‘I’ factor rules out Kevin Pietersen from being part of the team
Alastair Cook declared yesterday that he was not consulted on the fate of Kevin Pietersen. In truth, he didn’t need to be. Pietersen’s unsuitability for continuing as an England player is all laid out in black and white and Technicolor, if only even his staunchest supporters could see it.
Test cricket is an X-ray of the brain. It is an examination of character as much as it is of talent and technique. It exposes your anxieties, magnifies your emotions, tests your mettle. Five days of intense competition ask you such fundamental questions as: “Do you think you have the right to be out here?” and: “Do you have what it takes?” It is a test of mental strength, of desire, of total commitment. It is sport that bores into your soul.
Test cricket offers no hiding places for the weak or the wayward. Any flaw or fallibility will be revealed, if not today, then tomorrow or the day after. This is not to say that mavericks or eccentrics cannot be accommodated. In fact, they should be welcomed. Some selfishness is also allowed, within reason. As long as personal goals do not supersede those of the team.
Cricket is also different from other team games in that there is a strong individual element to it. A team’s batsmen are out there on their own, being preyed on by 11 remorseless opponents. A team’s bowlers have six balls in a row to make their mark. You have to rely on each man to make good judgments, to do the right thing for the common good. You have to be able to trust them and believe in their loyalty. The team’s ultimate survival, at least temporarily, is in their hands.
That is where Pietersen overstepped the mark. For the first half-dozen years of his Test career, he was an outstanding player whose commitment to the team’s goals outweighed his commitment to himself. Gradually, personal agendas appeared to take over. There were the special permissions he sought — to remain in India and play in the IPL for extra time, to miss warm-up matches, to take the family out earlier on tour than other players , the “retirement” from one-day internationals. Satisfying sponsors became a priority.
His I-factor took over. He still practised hard and played brilliant innings, but if he got out to an ill-judged shot he justified it by saying: “It’s the way I play.” He never apologised or admitted errors. Everything was about him — from the manic way he sought to get off the mark, to the extravagant (and sometimes failed) attempts to go from 96 to 100, and most things in between. He was generally a man apart.
When he sent uncomplimentary text messages about his captain to friends in the South Africa team, he had completely betrayed the team’s trust. If you spend £30 million a year on a team, using all the technology and personnel available to try to find the extra 5 per cent to win, you cannot afford that level of disloyalty to jeopardise your goals.

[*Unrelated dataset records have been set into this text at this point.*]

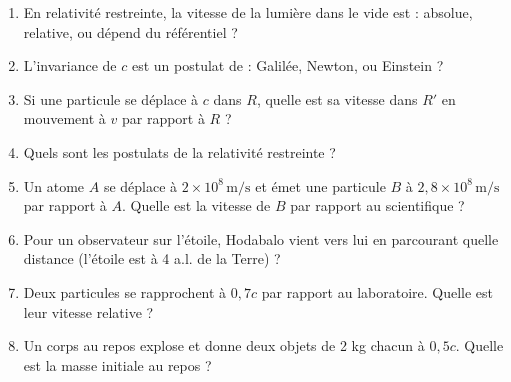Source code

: \documentclass[12pt,a4paper]{article}
\begin{document}
\begin{boiteexercice}
\begin{enumerate}
  \item En relativité restreinte, la vitesse de la lumière dans le vide est : absolue, relative, ou dépend du référentiel ?
  \item L'invariance de $c$ est un postulat de : Galilée, Newton, ou Einstein ?
  \item Si une particule se déplace à $c$ dans $R$, quelle est sa vitesse dans $R'$ en mouvement à $v$ par rapport à $R$ ?
  \item Quels sont les postulats de la relativité restreinte ?
  \item Un atome $A$ se déplace à $2\times10^8\,\text{m/s}$ et émet une particule $B$ à $2{,}8\times10^8\,\text{m/s}$ par rapport à $A$. Quelle est la vitesse de $B$ par rapport au scientifique ?
  \item Pour un observateur sur l'étoile, Hodabalo vient vers lui en parcourant quelle distance (l'étoile est à 4 a.l. de la Terre) ?
  \item Deux particules se rapprochent à $0{,}7c$ par rapport au laboratoire. Quelle est leur vitesse relative ?
  \item Un corps au repos explose et donne deux objets de 2 kg chacun à $0{,}5c$. Quelle est la masse initiale au repos ?
\end{enumerate}
\end{boiteexercice}
\end{document}

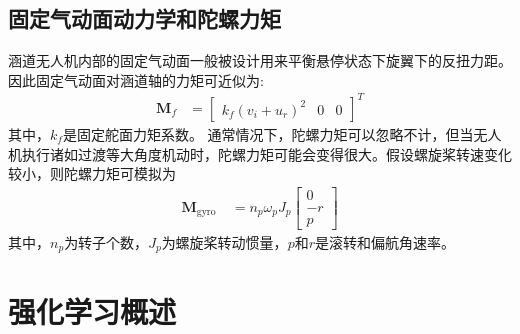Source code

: \subsection{固定气动面动力学和陀螺力矩}
涵道无人机内部的固定气动面一般被设计用来平衡悬停状态下旋翼下的反扭力距。因此固定气动面对涵道轴的力矩可近似为:
\begin{align}
    \mathbf{M}_{f} & = \left[\begin{array}{lll}
    k_{f} (v_{i}+u_{r})^{2} & 0 & 0 
    \end{array}\right]^{T}
\end{align}
其中，$k_{f}$是固定舵面力矩系数。
通常情况下，陀螺力矩可以忽略不计，但当无人机执行诸如过渡等大角度机动时，陀螺力矩可能会变得很大。假设螺旋桨转速变化较小，则陀螺力矩可模拟为
\begin{align}
    \mathbf{M}_{\text {gyro }} & = n_{p} \omega_{p} J_{p}\left[\begin{array}{c}
    0 \\
    -r \\
    p
    \end{array}\right]
\end{align}
其中，$n_{p}$为转子个数，$J_{p}$为螺旋桨转动惯量，$p$和$r$是滚转和偏航角速率。

\section{强化学习概述}
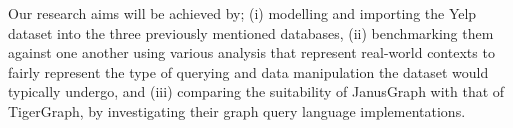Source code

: Our research aims will be achieved by; (i) modelling and importing the Yelp dataset into the three previously mentioned databases, (ii) benchmarking them against one another using various analysis that represent real-world contexts to fairly represent the type of querying and data manipulation the dataset would typically undergo, and (iii) comparing the suitability of JanusGraph with that of TigerGraph, by investigating their graph query language implementations.
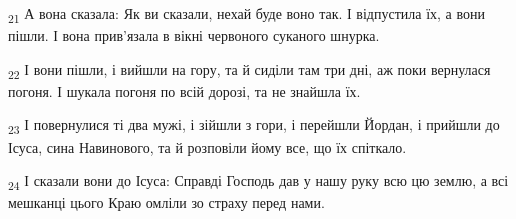\begin{tcolorbox}
\textsubscript{21} А вона сказала: Як ви сказали, нехай буде воно так. І відпустила їх, а вони пішли. І вона прив'язала в вікні червоного суканого шнурка.
\end{tcolorbox}
\begin{tcolorbox}
\textsubscript{22} І вони пішли, і вийшли на гору, та й сиділи там три дні, аж поки вернулася погоня. І шукала погоня по всій дорозі, та не знайшла їх.
\end{tcolorbox}
\begin{tcolorbox}
\textsubscript{23} І повернулися ті два мужі, і зійшли з гори, і перейшли Йордан, і прийшли до Ісуса, сина Навинового, та й розповіли йому все, що їх спіткало.
\end{tcolorbox}
\begin{tcolorbox}
\textsubscript{24} І сказали вони до Ісуса: Справді Господь дав у нашу руку всю цю землю, а всі мешканці цього Краю омліли зо страху перед нами.
\end{tcolorbox}
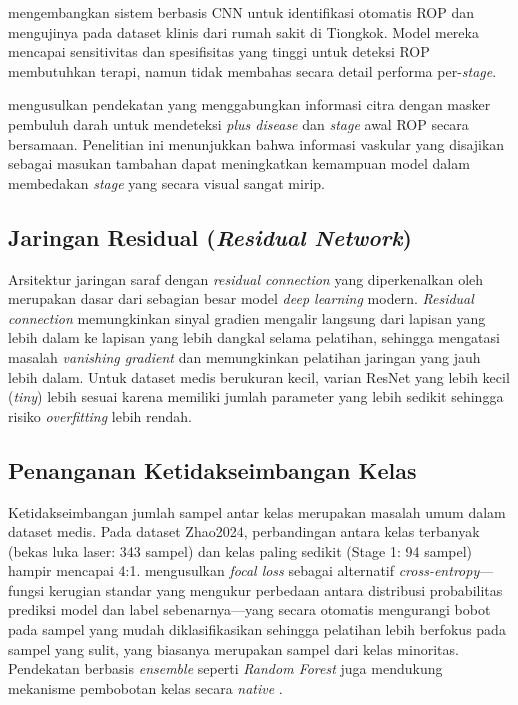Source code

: \citet{Tong2020} mengembangkan sistem berbasis CNN untuk identifikasi otomatis ROP dan mengujinya
pada dataset klinis dari rumah sakit di Tiongkok. Model mereka mencapai sensitivitas dan
spesifisitas yang tinggi untuk deteksi ROP membutuhkan terapi, namun tidak membahas secara
detail performa per-\textit{stage}.

\citet{Vahidmoghadam2026} mengusulkan pendekatan yang menggabungkan informasi citra dengan
masker pembuluh darah untuk mendeteksi \textit{plus disease} dan \textit{stage} awal ROP secara
bersamaan. Penelitian ini menunjukkan bahwa informasi vaskular yang disajikan sebagai masukan
tambahan dapat meningkatkan kemampuan model dalam membedakan \textit{stage} yang secara visual
sangat mirip.

\subsection{Jaringan Residual (\textit{Residual Network})}

Arsitektur jaringan saraf dengan \textit{residual connection} yang diperkenalkan oleh
\citet{He2016} merupakan dasar dari sebagian besar model \textit{deep learning} modern.
\textit{Residual connection} memungkinkan sinyal gradien mengalir langsung dari lapisan yang
lebih dalam ke lapisan yang lebih dangkal selama pelatihan, sehingga mengatasi masalah
\textit{vanishing gradient} dan memungkinkan pelatihan jaringan yang jauh lebih dalam. Untuk
dataset medis berukuran kecil, varian ResNet yang lebih kecil (\textit{tiny}) lebih sesuai
karena memiliki jumlah parameter yang lebih sedikit sehingga risiko \textit{overfitting} lebih
rendah.

\subsection{Penanganan Ketidakseimbangan Kelas}

Ketidakseimbangan jumlah sampel antar kelas merupakan masalah umum dalam dataset medis.
Pada dataset Zhao2024, perbandingan antara kelas terbanyak (bekas luka laser: 343 sampel) dan
kelas paling sedikit (Stage 1: 94 sampel) hampir mencapai 4:1. \citet{Lin2017} mengusulkan
\textit{focal loss} sebagai alternatif \textit{cross-entropy}---fungsi kerugian standar yang mengukur perbedaan antara distribusi probabilitas prediksi model dan label sebenarnya---yang secara otomatis mengurangi bobot pada sampel yang mudah diklasifikasikan sehingga pelatihan lebih berfokus pada sampel yang sulit, yang biasanya merupakan sampel dari kelas minoritas. Pendekatan berbasis
\textit{ensemble} seperti \textit{Random Forest} juga mendukung mekanisme pembobotan kelas secara
\textit{native} \citep{Breiman2001}.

The most successful international sporting team in history — the All Blacks, who have a remarkable 75 per cent win ratio over 100 years — abide by the Maori concept of whanau, meaning “extended family”. They value humility highly and have a “no- dickheads policy”, as the presence of difficult or divisive types would be detrimental to the whanau. Some of the most talented rugby players in New Zealand have never pulled on the All Blacks jersey for this reason. They cannot be trusted always to sacrifice personal interest for the common good.
During a cricket Test match, you spend up to 14 hours a day in close proximity to your team-mates for virtually a whole week, so harmony in the whanau is even more important. It doesn’t mean you have to like each other. But mutual respect and trust are vital.
You can be unfaithful once and perhaps get away with it. Pietersen’s infidelity was compounded by his book, in which he assassinated the characters of many of the people with whom he had shared dressing rooms.
He cannot see the damage he has wrought. He still believes that he has a certain entitlement to be in the team, continuing to see it only from his point of view — “I am desperate to get back in the team” and “I really want to play Test cricket again”. And when he does not get his way he tries to undermine the status quo. He practises a sort of sporting anarchy. How can you trust someone who does that to be part of a team? And what message would his rehabilitation send to the rest of the team?
He can recruit all the lawyers he likes to try to prove that he has been treated unfairly, but, sadly, until he shows considerable levels of humility and contrition, he can never again be part of the whanau.